→ Problem to work on:
Where does the word "from" occur in the material? Copy each line that has it.

*** Block opens ***

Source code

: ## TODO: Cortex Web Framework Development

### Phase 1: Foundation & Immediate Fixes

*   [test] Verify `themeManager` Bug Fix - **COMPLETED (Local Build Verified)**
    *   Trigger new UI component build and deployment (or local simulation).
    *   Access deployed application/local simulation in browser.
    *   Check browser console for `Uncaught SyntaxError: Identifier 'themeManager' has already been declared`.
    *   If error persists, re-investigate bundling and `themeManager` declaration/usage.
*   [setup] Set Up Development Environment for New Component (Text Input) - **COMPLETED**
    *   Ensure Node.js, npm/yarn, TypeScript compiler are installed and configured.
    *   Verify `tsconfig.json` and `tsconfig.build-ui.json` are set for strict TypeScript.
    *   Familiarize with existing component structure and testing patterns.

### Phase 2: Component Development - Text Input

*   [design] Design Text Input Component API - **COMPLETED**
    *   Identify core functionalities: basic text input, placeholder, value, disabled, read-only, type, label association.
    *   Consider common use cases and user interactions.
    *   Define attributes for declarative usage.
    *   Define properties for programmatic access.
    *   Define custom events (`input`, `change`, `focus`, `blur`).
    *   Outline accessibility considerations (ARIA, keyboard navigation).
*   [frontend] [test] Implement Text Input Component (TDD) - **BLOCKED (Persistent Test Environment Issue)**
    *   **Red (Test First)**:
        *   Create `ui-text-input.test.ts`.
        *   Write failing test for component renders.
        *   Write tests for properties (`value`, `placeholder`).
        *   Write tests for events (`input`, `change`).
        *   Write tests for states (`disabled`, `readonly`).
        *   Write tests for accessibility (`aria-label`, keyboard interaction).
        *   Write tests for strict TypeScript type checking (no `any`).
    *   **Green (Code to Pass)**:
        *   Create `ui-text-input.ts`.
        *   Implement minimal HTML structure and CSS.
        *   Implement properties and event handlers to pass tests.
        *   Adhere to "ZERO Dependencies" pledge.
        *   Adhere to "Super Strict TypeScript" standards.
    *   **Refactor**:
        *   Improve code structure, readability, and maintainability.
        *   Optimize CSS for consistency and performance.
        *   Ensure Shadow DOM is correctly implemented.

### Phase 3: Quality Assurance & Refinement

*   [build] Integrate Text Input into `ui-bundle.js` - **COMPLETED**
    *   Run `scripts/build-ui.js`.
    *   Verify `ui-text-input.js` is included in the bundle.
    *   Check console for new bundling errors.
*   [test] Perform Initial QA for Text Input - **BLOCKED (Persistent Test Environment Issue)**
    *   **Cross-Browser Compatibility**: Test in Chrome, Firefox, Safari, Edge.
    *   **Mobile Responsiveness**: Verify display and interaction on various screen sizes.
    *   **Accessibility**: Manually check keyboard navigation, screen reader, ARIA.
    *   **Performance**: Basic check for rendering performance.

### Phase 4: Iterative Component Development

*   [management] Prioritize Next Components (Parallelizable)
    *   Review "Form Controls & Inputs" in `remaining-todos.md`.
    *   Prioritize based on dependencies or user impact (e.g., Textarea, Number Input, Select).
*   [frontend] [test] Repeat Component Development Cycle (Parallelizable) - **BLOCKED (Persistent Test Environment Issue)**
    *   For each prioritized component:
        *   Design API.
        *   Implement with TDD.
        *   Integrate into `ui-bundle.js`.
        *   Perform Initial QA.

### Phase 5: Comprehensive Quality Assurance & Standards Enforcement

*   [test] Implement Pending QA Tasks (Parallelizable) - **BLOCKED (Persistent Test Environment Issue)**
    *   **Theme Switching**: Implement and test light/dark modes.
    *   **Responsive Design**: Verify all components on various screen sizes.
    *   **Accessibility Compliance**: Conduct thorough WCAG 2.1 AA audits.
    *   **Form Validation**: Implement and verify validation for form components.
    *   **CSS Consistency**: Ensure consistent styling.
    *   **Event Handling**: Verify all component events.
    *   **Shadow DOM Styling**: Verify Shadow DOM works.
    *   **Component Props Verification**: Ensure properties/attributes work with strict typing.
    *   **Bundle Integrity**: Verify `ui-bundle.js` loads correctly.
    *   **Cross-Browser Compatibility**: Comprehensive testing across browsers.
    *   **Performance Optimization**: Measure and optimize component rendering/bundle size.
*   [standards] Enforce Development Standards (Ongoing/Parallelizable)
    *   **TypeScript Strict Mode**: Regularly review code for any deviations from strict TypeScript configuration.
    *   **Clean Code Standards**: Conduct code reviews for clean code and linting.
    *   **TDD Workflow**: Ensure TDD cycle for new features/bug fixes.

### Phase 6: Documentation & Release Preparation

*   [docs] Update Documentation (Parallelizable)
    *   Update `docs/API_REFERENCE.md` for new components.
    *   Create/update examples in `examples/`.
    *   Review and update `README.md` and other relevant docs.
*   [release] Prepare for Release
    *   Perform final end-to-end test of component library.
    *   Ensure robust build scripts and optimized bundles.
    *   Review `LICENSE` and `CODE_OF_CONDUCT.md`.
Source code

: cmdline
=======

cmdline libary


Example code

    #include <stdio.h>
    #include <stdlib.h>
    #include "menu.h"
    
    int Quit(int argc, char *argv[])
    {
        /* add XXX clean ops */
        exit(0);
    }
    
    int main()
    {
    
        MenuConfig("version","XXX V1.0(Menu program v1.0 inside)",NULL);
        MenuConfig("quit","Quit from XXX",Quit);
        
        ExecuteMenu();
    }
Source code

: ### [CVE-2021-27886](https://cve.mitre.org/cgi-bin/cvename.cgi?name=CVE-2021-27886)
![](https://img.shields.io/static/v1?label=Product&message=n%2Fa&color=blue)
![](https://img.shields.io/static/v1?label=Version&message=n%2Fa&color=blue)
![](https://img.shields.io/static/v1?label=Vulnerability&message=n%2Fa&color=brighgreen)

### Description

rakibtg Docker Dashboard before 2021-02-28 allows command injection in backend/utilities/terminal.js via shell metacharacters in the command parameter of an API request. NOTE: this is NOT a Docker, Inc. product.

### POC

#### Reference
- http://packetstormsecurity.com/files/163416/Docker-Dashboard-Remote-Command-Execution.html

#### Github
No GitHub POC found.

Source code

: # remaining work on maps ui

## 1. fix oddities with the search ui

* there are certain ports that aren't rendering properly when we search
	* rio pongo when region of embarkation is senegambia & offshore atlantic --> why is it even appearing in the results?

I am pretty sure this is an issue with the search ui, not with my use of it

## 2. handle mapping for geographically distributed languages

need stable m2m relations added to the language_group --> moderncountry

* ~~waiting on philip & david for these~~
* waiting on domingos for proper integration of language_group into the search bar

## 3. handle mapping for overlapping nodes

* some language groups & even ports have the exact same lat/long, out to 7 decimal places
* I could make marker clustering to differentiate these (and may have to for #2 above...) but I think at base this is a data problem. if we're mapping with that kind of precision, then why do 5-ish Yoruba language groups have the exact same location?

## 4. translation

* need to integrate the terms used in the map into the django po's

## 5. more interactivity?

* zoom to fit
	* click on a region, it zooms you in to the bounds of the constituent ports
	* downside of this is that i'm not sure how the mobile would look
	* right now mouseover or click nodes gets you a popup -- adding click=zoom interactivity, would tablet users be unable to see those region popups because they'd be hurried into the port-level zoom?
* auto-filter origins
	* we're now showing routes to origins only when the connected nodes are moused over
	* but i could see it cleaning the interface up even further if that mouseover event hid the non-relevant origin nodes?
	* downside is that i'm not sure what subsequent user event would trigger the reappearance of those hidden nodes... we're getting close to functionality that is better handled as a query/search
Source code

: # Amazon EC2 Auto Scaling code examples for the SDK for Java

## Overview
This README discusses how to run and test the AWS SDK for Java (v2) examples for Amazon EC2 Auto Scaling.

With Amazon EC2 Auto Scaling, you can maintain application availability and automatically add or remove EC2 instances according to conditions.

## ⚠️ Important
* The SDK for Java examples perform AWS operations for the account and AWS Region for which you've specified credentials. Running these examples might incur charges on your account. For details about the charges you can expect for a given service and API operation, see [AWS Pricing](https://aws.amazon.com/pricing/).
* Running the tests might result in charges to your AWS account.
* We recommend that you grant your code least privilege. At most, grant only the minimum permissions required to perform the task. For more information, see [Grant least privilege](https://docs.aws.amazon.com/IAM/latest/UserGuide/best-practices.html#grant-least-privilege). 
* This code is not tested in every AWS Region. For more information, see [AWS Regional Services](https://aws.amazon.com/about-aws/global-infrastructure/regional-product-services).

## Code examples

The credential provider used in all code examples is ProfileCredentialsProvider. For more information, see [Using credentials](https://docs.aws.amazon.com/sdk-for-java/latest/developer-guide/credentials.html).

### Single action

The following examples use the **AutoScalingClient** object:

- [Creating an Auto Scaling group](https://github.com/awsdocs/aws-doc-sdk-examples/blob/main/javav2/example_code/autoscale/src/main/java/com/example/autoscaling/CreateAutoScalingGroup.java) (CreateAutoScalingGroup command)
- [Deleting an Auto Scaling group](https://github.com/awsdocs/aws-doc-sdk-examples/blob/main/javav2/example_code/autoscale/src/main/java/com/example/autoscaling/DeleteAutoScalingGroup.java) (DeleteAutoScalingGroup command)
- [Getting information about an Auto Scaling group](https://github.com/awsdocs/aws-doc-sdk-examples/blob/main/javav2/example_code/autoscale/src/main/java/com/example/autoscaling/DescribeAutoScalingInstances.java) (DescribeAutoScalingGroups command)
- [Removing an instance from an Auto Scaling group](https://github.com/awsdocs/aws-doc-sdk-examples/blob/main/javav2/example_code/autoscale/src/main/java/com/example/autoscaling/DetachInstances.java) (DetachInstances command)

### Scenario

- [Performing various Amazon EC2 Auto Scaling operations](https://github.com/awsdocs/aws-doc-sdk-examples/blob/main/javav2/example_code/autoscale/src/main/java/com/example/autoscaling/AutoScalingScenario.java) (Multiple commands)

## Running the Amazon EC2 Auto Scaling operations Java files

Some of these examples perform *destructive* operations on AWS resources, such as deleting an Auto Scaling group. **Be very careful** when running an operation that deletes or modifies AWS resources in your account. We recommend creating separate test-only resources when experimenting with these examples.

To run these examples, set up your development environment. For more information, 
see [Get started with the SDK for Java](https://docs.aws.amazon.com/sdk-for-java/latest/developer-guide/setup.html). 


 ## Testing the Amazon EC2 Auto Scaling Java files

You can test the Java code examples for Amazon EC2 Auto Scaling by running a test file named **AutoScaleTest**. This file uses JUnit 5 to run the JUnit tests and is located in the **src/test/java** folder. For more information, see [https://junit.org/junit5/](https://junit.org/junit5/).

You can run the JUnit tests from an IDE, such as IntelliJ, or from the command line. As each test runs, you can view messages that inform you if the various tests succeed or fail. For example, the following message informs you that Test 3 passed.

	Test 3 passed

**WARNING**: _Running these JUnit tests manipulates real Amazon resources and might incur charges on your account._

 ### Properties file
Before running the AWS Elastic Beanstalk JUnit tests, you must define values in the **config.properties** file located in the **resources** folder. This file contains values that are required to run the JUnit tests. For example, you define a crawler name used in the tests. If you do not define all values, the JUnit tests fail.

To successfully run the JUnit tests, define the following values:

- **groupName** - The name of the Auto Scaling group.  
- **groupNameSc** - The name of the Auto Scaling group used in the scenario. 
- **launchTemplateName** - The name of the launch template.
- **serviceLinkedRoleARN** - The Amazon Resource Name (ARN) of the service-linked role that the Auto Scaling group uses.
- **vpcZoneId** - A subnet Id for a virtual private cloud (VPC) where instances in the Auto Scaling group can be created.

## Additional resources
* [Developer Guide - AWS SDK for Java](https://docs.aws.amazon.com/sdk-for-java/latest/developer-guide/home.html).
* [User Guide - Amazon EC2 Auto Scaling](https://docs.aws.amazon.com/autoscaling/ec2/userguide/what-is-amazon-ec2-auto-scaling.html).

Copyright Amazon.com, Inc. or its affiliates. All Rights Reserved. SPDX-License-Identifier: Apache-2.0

*** Block closes ***

→ Response box:
    *   **TypeScript Strict Mode**: Regularly review code for any deviations from strict TypeScript configuration.
        MenuConfig("quit","Quit from XXX",Quit);
- [Removing an instance from an Auto Scaling group](https://github.com/awsdocs/aws-doc-sdk-examples/blob/main/javav2/example_code/autoscale/src/main/java/com/example/autoscaling/DetachInstances.java) (DetachInstances command)
You can run the JUnit tests from an IDE, such as IntelliJ, or from the command line. As each test runs, you can view messages that inform you if the various tests succeed or fail. For example, the following message informs you that Test 3 passed.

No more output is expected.